(Excerpts from a dataset)
_____

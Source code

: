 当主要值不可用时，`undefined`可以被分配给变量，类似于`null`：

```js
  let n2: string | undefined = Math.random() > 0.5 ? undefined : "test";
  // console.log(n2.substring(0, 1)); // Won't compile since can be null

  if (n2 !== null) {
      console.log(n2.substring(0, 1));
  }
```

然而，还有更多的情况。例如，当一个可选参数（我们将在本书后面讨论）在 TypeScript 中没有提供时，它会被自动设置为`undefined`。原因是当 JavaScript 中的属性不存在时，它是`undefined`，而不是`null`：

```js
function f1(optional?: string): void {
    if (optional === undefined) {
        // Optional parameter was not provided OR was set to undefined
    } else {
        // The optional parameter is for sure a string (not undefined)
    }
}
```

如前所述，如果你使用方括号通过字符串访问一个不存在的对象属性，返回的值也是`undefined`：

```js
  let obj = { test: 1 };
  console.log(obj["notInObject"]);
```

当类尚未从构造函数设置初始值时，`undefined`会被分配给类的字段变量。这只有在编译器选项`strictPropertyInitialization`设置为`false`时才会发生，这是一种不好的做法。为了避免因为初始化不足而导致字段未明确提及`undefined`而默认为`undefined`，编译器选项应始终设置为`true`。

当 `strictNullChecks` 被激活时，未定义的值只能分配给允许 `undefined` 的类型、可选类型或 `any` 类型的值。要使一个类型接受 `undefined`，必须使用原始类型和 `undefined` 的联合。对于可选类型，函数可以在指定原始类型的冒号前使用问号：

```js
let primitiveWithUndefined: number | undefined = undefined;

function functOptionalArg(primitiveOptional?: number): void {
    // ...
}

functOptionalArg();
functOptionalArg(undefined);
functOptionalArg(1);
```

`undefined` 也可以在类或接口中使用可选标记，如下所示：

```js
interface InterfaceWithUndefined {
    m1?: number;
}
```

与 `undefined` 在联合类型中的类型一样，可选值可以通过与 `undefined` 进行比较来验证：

_____

(PROBLEM): Which of the lines above carry the string "functOptionalArg"? Copy every one.

(OUTPUT BELOW):
function functOptionalArg(primitiveOptional?: number): void {
functOptionalArg();
functOptionalArg(undefined);
functOptionalArg(1);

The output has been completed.